--- START ---

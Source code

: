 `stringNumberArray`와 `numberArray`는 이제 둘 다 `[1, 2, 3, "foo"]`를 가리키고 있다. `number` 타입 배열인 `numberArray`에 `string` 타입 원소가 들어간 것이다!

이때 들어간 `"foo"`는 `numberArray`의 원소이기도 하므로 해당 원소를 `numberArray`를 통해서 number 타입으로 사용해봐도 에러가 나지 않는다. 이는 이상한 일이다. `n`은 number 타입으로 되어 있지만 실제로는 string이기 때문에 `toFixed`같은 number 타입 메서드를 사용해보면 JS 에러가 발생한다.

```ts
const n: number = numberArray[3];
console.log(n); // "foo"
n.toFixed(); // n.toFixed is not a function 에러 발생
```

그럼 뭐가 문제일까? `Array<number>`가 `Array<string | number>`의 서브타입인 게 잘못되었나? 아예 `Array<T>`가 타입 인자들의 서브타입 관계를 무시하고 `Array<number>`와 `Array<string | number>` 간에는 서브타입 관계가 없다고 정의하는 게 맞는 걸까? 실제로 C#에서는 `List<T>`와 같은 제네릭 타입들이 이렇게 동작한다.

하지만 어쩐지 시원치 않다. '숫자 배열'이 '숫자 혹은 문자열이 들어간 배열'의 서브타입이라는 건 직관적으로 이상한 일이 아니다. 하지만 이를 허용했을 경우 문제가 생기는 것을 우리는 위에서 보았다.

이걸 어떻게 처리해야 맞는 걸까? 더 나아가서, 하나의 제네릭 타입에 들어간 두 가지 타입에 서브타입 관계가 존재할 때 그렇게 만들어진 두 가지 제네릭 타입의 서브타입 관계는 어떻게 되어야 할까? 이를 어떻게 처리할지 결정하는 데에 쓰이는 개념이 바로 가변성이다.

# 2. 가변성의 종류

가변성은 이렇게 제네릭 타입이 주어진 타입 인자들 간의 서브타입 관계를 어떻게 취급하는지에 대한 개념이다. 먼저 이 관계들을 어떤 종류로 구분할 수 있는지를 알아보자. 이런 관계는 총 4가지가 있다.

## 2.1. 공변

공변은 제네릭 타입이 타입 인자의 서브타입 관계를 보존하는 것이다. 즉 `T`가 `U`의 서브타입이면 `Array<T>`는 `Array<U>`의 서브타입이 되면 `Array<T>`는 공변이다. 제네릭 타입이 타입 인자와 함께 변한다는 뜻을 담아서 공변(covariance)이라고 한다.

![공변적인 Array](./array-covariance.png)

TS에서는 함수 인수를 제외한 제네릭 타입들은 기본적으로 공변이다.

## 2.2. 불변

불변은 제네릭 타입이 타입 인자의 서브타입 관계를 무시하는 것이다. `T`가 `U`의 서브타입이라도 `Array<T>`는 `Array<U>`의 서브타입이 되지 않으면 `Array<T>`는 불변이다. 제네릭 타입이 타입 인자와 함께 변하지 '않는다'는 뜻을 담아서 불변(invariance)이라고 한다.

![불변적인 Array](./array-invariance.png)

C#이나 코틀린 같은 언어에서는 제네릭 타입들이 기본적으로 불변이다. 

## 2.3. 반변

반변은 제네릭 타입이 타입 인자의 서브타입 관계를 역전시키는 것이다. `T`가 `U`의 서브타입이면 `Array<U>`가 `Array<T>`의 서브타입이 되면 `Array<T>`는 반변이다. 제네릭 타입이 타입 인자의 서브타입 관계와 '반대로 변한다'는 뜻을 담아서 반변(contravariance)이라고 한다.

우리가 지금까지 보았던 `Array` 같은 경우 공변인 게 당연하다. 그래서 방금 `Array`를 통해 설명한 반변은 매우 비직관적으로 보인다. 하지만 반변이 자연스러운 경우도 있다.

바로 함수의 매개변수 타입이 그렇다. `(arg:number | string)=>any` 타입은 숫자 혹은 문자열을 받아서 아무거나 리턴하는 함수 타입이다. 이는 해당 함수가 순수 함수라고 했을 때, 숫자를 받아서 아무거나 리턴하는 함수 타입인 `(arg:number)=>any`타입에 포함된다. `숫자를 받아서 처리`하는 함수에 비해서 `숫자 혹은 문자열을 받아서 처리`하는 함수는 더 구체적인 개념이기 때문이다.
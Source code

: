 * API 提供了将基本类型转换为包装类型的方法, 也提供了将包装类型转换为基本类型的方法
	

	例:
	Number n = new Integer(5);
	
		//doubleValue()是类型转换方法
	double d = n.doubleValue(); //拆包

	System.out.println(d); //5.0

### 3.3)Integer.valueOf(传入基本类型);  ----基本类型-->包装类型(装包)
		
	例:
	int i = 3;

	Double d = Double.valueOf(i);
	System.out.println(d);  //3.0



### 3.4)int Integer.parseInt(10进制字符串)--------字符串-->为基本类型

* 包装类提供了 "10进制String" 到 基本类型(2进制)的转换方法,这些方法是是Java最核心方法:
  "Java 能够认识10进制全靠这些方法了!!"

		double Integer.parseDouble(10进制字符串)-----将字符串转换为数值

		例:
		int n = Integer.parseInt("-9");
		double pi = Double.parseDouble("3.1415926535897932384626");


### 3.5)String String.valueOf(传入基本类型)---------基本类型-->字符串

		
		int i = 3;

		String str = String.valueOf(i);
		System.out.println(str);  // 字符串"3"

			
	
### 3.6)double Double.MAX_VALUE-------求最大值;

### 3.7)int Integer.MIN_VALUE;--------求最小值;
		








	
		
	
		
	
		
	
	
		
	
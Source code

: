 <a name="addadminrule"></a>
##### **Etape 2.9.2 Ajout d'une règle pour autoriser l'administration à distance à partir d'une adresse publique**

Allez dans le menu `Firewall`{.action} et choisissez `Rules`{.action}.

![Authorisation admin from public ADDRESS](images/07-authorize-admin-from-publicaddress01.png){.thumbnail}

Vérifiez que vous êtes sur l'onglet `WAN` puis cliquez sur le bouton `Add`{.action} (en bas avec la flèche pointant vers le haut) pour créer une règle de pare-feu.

--- END ---

ASSIGNMENT -> Read through the entries, then copy every line where the string "parseInt" is found.

TASK OUTPUT ->
### 3.4)int Integer.parseInt(10进制字符串)--------字符串-->为基本类型
		int n = Integer.parseInt("-9");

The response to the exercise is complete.